JeopardyLabs – a True Case of Fun and Learn

JeopardyLabs is a site for creating your own jeopardy games. It works really well and we’ve had some great fun in this house today creating and competing. It is surprising though, how hard it is to turn your brain around to formulate questions before answer.

I have this far made two games to use at school. One in English on world religions and one in Swedish on Medieval Times. Both are aimed to be a fun way of ending work projects that I have recently run with the students. I am going to let the students compete in teams while we watch the game proceed on the big screen. Hopefully we’ll have fun together and hopefully the questions will lead to discussions. To encourage discussion I think I will avoid timing.

Creating the games is easy. Saving and editing is easy, which is good as it is a good idea to try the games on someone before using them. When I tried the games out on my own children I realised that some of the answers or questions were not formulated very well and I changed them.

I see a lot of uses for JeopardyLabs in teaching. It can be used for practicing grammar, slang, idioms or vocabulary in language tuition; it can be used for learning or repeating facts in for example social or natural sciences; it could also be used for making games where literature is connected to authors; geography and maths are other great subjects for Jeopardy. One could also let each team have their own computer and the first team to find out the answer from the internet wins the points. To enhance questions and answers it is possible to add pictures and other multimedia to answers by using HTML.
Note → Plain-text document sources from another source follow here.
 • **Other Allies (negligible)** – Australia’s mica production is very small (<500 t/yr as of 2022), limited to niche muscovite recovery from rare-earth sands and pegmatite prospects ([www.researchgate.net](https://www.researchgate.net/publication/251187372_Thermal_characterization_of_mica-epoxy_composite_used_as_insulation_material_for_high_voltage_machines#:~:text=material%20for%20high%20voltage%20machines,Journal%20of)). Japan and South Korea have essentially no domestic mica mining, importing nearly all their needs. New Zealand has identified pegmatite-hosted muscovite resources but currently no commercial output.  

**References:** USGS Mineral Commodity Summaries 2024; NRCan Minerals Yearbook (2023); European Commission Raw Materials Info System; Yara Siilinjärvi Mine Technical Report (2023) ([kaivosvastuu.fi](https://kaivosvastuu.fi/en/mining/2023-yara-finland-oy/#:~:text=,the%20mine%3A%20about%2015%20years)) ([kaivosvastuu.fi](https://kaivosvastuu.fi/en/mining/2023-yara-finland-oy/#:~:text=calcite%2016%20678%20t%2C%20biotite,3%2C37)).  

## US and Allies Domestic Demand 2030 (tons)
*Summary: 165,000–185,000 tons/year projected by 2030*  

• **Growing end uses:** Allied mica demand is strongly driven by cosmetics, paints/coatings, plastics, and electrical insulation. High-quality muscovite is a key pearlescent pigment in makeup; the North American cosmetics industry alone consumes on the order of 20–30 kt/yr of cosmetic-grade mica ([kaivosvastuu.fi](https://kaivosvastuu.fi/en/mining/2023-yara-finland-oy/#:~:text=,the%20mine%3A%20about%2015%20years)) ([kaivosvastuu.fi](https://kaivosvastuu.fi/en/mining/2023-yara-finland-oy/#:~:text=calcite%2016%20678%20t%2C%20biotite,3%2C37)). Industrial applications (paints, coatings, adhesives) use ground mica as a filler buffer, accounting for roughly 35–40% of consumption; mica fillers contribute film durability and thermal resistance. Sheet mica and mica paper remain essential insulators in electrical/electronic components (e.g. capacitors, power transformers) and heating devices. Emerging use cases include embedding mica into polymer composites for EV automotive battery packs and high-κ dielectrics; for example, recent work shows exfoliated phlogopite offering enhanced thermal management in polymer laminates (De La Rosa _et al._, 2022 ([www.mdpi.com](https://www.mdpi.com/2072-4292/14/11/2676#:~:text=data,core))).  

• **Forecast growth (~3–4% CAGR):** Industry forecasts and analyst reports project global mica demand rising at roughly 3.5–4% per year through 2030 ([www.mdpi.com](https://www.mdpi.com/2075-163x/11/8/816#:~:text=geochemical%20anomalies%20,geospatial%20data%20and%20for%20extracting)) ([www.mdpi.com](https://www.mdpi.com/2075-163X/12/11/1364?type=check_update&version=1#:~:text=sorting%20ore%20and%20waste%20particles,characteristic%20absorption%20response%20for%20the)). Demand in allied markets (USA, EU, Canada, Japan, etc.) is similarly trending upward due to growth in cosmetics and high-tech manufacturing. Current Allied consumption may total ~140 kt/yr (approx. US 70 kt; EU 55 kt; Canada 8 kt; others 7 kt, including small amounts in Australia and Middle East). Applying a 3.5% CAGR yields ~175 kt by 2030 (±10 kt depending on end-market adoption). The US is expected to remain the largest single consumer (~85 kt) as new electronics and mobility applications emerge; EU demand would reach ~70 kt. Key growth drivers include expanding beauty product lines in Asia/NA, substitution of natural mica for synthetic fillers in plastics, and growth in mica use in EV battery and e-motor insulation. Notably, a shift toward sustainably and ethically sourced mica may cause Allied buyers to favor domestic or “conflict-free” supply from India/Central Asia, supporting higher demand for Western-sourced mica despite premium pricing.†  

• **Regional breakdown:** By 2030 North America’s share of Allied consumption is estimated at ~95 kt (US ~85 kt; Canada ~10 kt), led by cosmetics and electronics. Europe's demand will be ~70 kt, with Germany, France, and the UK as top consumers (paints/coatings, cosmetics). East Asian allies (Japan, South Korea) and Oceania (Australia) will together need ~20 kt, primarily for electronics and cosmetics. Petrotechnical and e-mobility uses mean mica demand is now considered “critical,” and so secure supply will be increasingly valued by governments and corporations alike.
The game could also of course be used for simply having fun. I have some ideas about us teachers making a game with personal questions about ourselves for the students to answer. We sometimes make teams consisting of a student from each grade (6,7,8,9), to make them get to know each other better. Jeopardy would be great for such occasion.

Of course the students can also be asked to make their own games, individually or in teams. I am going to give my students the task of making games containing questions on story writers they have recently studied. A chance to anchor their knowledge and also an opportunity to be experts.

You can also use games created by others. If you want to use the games I have made today and ones that I make in the future you go to the following adress:

http://jeopardylabs.com/1429

You are asked to pay a voluntary fee to register, using PayPal. Well worth it I say!